From Alexander Korotkov
Subject Re: GiST for range types (was Re: Range Types - typo + NULL string constructor)
Date
Msg-id CAPpHfds5M21x4idTOO4gYyPEu3B0JBtUqX2srTDPa4dDNT3UyQ@mail.gmail.com
Whole thread Raw
In response to Re: GiST for range types (was Re: Range Types - typo + NULL string constructor)  (Alexander Korotkov <aekorotkov@gmail.com>)
Responses Re: GiST for range types (was Re: Range Types - typo + NULL string constructor)
List pgsql-hackers
New version of GiST for range types patch is here. This version seems to be complete and ready for review.

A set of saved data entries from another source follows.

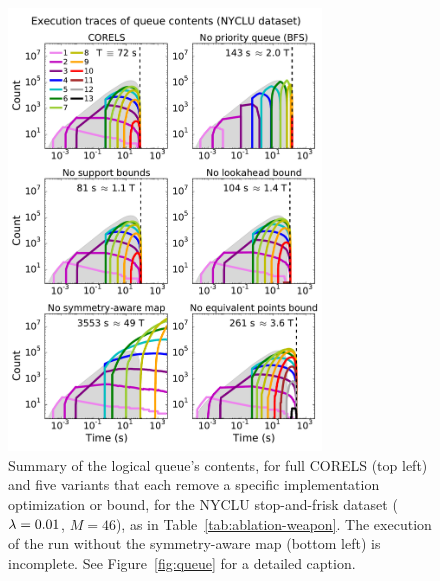 \begin{figure}[t!]
\begin{center}
\includegraphics[trim={0mm 0mm 0mm 5mm}, width=0.74\textwidth]{figs/weapon_ablation-queue.pdf}
\end{center}
\vspace{-5mm}
\caption{Summary of the logical queue's contents, for full CORELS (top left)
and five variants that each remove a specific implementation optimization or bound,
for the NYCLU stop-and-frisk dataset (${{\lambda} = 0.01}$, ${M = 46}$), as in Table~\ref{tab:ablation-weapon}.
The execution of the run without the symmetry-aware map (bottom left) is incomplete.
%
See Figure~\ref{fig:queue} for a detailed caption.
}
\label{fig:queue-weapon}
\end{figure}

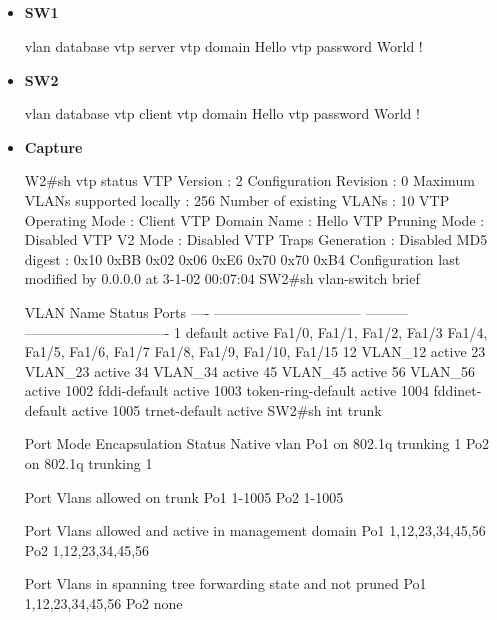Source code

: \documentclass[10pt]{article}
\begin{document}
\subsection{}
\begin{itemize}
\item {\bf SW1}
\begin{verbatim*}
vlan database
 vtp server
 vtp domain Hello
 vtp password World
!
\end{verbatim*}
\item {\bf SW2}
\begin{verbatim*}
vlan database
 vtp client
 vtp domain Hello
 vtp password World
!
\end{verbatim*}
\item {\bf Capture}
\begin{verbatim*}
W2#sh vtp status
VTP Version                     : 2
Configuration Revision          : 0
Maximum VLANs supported locally : 256
Number of existing VLANs        : 10
VTP Operating Mode              : Client
VTP Domain Name                 : Hello
VTP Pruning Mode                : Disabled
VTP V2 Mode                     : Disabled
VTP Traps Generation            : Disabled
MD5 digest                      : 0x10 0xBB 0x02 0x06 0xE6 0x70 0x70 0xB4
Configuration last modified by 0.0.0.0 at 3-1-02 00:07:04
SW2#sh vlan-switch brief

VLAN Name                             Status    Ports
---- -------------------------------- --------- -------------------------------
1    default                          active    Fa1/0, Fa1/1, Fa1/2, Fa1/3
                                                Fa1/4, Fa1/5, Fa1/6, Fa1/7
                                                Fa1/8, Fa1/9, Fa1/10, Fa1/15
12   VLAN_12                          active
23   VLAN_23                          active
34   VLAN_34                          active
45   VLAN_45                          active
56   VLAN_56                          active
1002 fddi-default                     active
1003 token-ring-default               active
1004 fddinet-default                  active
1005 trnet-default                    active
SW2#sh int trunk

Port      Mode         Encapsulation  Status        Native vlan
Po1       on           802.1q         trunking      1
Po2       on           802.1q         trunking      1

Port      Vlans allowed on trunk
Po1       1-1005
Po2       1-1005

Port      Vlans allowed and active in management domain
Po1       1,12,23,34,45,56
Po2       1,12,23,34,45,56

Port      Vlans in spanning tree forwarding state and not pruned
Po1       1,12,23,34,45,56
Po2       none
\end{verbatim*}
\end{itemize}
\end{document}
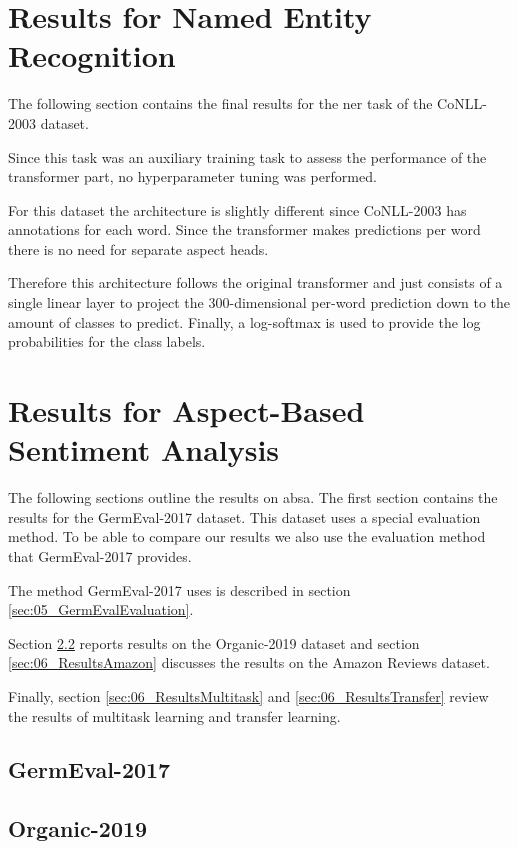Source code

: \section{Results for Named Entity Recognition}

The following section contains the final results for the \acrfull{ner} task of the CoNLL-2003 dataset.

Since this task was an auxiliary training task to assess the performance of the transformer part, no hyperparameter tuning was performed.
\medskip

For this dataset the architecture is slightly different since CoNLL-2003 has annotations for each word. Since the transformer makes predictions per word there is no need for separate aspect heads.

Therefore this architecture follows the original transformer and just consists of a single linear layer to project the 300-dimensional per-word prediction down to the amount of classes to predict. Finally, a log-softmax is used to provide the log probabilities for the class labels.



\section{Results for Aspect-Based Sentiment Analysis}
The following sections outline the results on \acrfull{absa}. The first section contains the results for the GermEval-2017 dataset. This dataset uses a special evaluation method. To be able to compare our results we also use the evaluation method that GermEval-2017 provides.

The method GermEval-2017 uses is described in section \ref{sec:05_GermEvalEvaluation}.
\medskip

Section \ref{sec:06_ResultsOrganic} reports results on the Organic-2019 dataset and section \ref{sec:06_ResultsAmazon} discusses the results on the Amazon Reviews dataset.

Finally, section \ref{sec:06_ResultsMultitask} and \ref{sec:06_ResultsTransfer} review the results of multitask learning and transfer learning.

\subsection{GermEval-2017}
\label{sec:06_ResultsGermEval}

\subsection{Organic-2019}
\label{sec:06_ResultsOrganic}

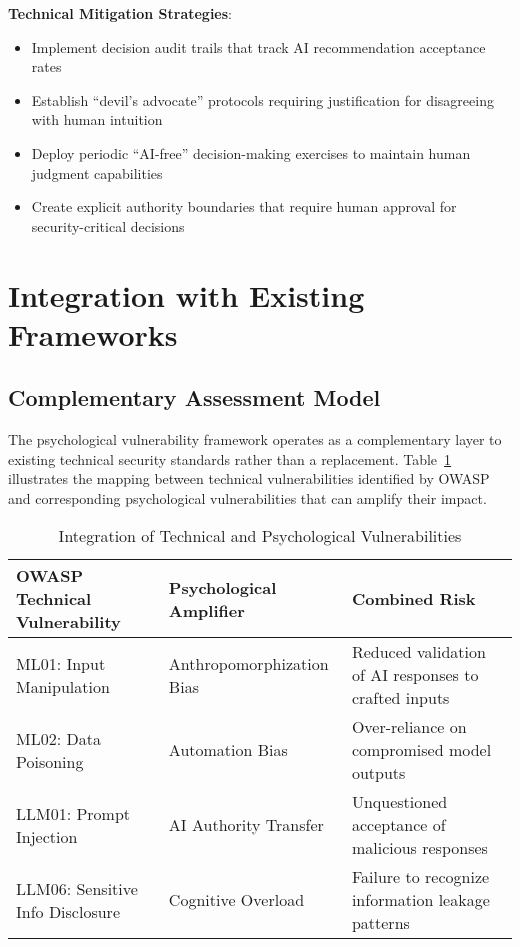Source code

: \documentclass[11pt,a4paper]{article}
\begin{document}
\textbf{Technical Mitigation Strategies}:
\begin{itemize}
\item Implement decision audit trails that track AI recommendation acceptance rates
\item Establish ``devil's advocate'' protocols requiring justification for disagreeing with human intuition
\item Deploy periodic ``AI-free'' decision-making exercises to maintain human judgment capabilities
\item Create explicit authority boundaries that require human approval for security-critical decisions
\end{itemize}

\section{Integration with Existing Frameworks}

\subsection{Complementary Assessment Model}

The psychological vulnerability framework operates as a complementary layer to existing technical security standards rather than a replacement. Table~\ref{tab:integration} illustrates the mapping between technical vulnerabilities identified by OWASP and corresponding psychological vulnerabilities that can amplify their impact.

\begin{table}[h!]
\centering
\caption{Integration of Technical and Psychological Vulnerabilities}
\label{tab:integration}
\begin{tabular}{p{5cm}p{5cm}p{5cm}}
\toprule
\textbf{OWASP Technical Vulnerability} & \textbf{Psychological Amplifier} & \textbf{Combined Risk} \\
\midrule
ML01: Input Manipulation & Anthropomorphization Bias & Reduced validation of AI responses to crafted inputs \\
ML02: Data Poisoning & Automation Bias & Over-reliance on compromised model outputs \\
LLM01: Prompt Injection & AI Authority Transfer & Unquestioned acceptance of malicious responses \\
LLM06: Sensitive Info Disclosure & Cognitive Overload & Failure to recognize information leakage patterns \\
\bottomrule
\end{tabular}
\end{table}
\end{document}

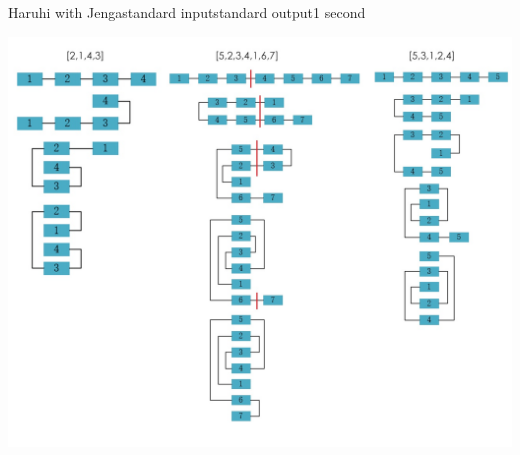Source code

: \begin{problem}{Haruhi with Jenga}{standard input}{standard output}{1 second}
\Note
\begin{center}
\includegraphics[width=1\textwidth]{pics/J.jpg}
\end{center}

\end{problem}
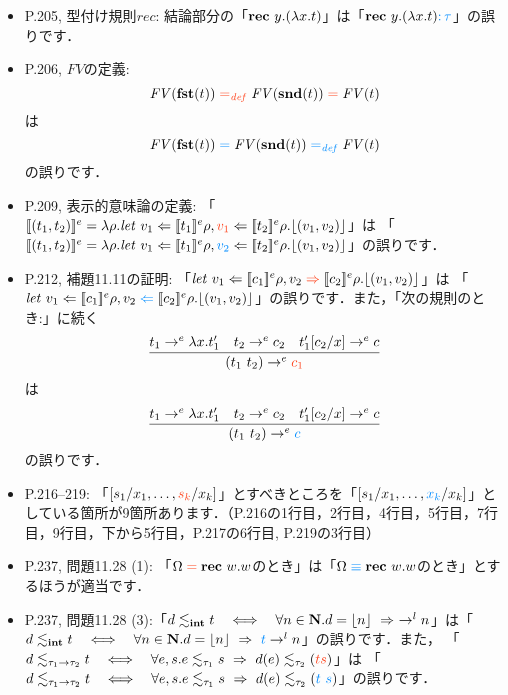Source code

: \documentclass[12pt,titlepage,twoside,openright,dvipdfmx]{jsbook}
\newcommand\old[1]{%
  \textcolor[rgb]{1.0,0.25,0.1}{#1}%
  }
\newcommand\new[1]{%
  \textcolor[rgb]{0,0.55,1.0}{#1}%
  }
\theoremstyle{definition}
\begin{document}
\ifnum{}
\ifnum{}
\begin{itemize}
\item P.205, 型付け規則$\mathit{rec}$: 結論部分の「${\bf rec}\ {y.(\lambda x.t)}$」は「$\rec{y.(\lambda x.t)}\new{ \COL \tau}$」の誤りです．
\item P.206, $\mathit{FV}$の定義:
  \[
    \mathit{FV}(\fst(t)) \old{{}=_{\mathit{def}}{}} \mathit{FV}(\snd(t)) \old{{}={}} \mathit{FV}(t)
  \]
  は
  \[
    \mathit{FV}(\fst(t)) \new{{}={}} \mathit{FV}(\snd(t)) \new{{}=_{\mathit{def}}{}} \mathit{FV}(t)
  \]
  の誤りです．
\item P.209, 表示的意味論の定義:
  「$\eden{(t_1,t_2)} = \lambda\rho.{\it let}\ v_1\Leftarrow\eden{t_1}\rho, \old{v_1}\Leftarrow\eden{t_2}\rho.\floor{(v_1,v_2)}$」は
  「$\eden{(t_1,t_2)} = \lambda\rho.{\it let}\ v_1\Leftarrow\eden{t_1}\rho, \new{v_2}\Leftarrow\eden{t_2}\rho.\floor{(v_1,v_2)}$」の誤りです．
\item P.212, 補題11.11の証明:
  「$\mathit{let}\ v_1\Leftarrow\eden{c_1}\rho,v_2\old{{}\Rightarrow{}}\eden{c_2}\rho.\floor{(v_1,v_2)}$」は
  「$\mathit{let}\ v_1\Leftarrow\eden{c_1}\rho,v_2\new{{}\Leftarrow{}}\eden{c_2}\rho.\floor{(v_1,v_2)}$」の誤りです．また，「次の規則のとき:」に続く
   \[
     \infer{(t_1\ t_2)\to^e \old{c_1}}{
       t_1\to^e\lambda x.t'_1
       & t_2\to^e c_2
       & t'_1[c_2/x] \to^e c}
   \]
   は
   \[
     \infer{(t_1\ t_2)\to^e \new{c}}{
       t_1\to^e\lambda x.t'_1
       & t_2\to^e c_2
       & t'_1[c_2/x] \to^e c}
   \]
   の誤りです．
 \item P.216--219:
   「$[s_1/x_1,\ldots,\old{s_k}/x_k]$」とすべきところを「$[s_1/x_1,\ldots,\new{x_k}/x_k]$」としている箇所が9箇所あります．（P.216の1行目，2行目，4行目，5行目，7行目，9行目，下から5行目，P.217の6行目, P.219の3行目）
 \item P.237, 問題11.28 (1): 「$\Omega\old{{}={}}\rec{w.w}$のとき」は「$\Omega \new{{}\equiv{}} \rec{w.w}$のとき」とするほうが適当です．
 \item P.237, 問題11.28
   (3):「$d\lesssim_{\bf int} t \quad \Longleftrightarrow\quad \forall
   n\in{\bf N}.d=\lfloor{n}\rfloor \ \Rightarrow\ \to^l
   n$」は「$d\lesim_\typint t \quad \Longleftrightarrow\quad \forall
   n\in\Natu.d=\floor{n} \ \Rightarrow\ \new{t} \to^l n$」の誤りです．また，
   「$d\lesim_{\tau_1\typfun\tau_2}t \quad \Longleftrightarrow\quad
   \forall e,s.e\lesim_{\tau_1}s\ \Rightarrow\ d(e)\lesim_{\tau_2}(\old{t s})$」は
   「$d\lesim_{\tau_1\typfun\tau_2}t \quad \Longleftrightarrow\quad 
   \forall e,s.e\lesim_{\tau_1}s\ \Rightarrow\ d(e)\lesim_{\tau_2}(\new{t\ s})$」の誤りです．
\end{itemize}
\fi
\fi
\end{document}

Main features of this patch are:
1) Different handling of empty ranges. Problem of "column <@ const" acceleration is that all empty ranges satisfies to it. It's because empty range can be anywhere in the tree, because empty range is contained in any range. My solution is to use additional bit in range flags especially for GiST. This bit means that internal range have underlying empty ranges. This approach allows to accelerate "column <@ const" case and also fast search for empty ranges. 
2) Penalty and picksplit methods are trying not to mix ordinal ranges with special cases ((-inf;x), (x; +inf), (-inf, +inf) and empty). Picksplit divides ranges to classes (see get_gist_range_class for details). If several classes are presented in input vector, split will be between classes. If we have only one class, picksplit method splits ranges using double sorting split for ordinal ranges, and simple sorting split for (-inf,x) and (x,+inf) cases.

Questions:
1) I'm not sure about whether we need support of <> in GiST, because it always produces full index scan (except search for non-empty ranges).
2) With no selectivity estimation functions we have no GiST index usage for &&, <@, @>. Possible temporarty solution is to create lower constant selectivity estimation like we have for geometric datatypes.

A little testing:
Let's create dataset with 1000 empty ranges, 1000 (-inf, x) ranges, 1000 (x, inf) ranges, 1000 (-inf, + inf) ranges and 1000000 ordinal ranges and mix them.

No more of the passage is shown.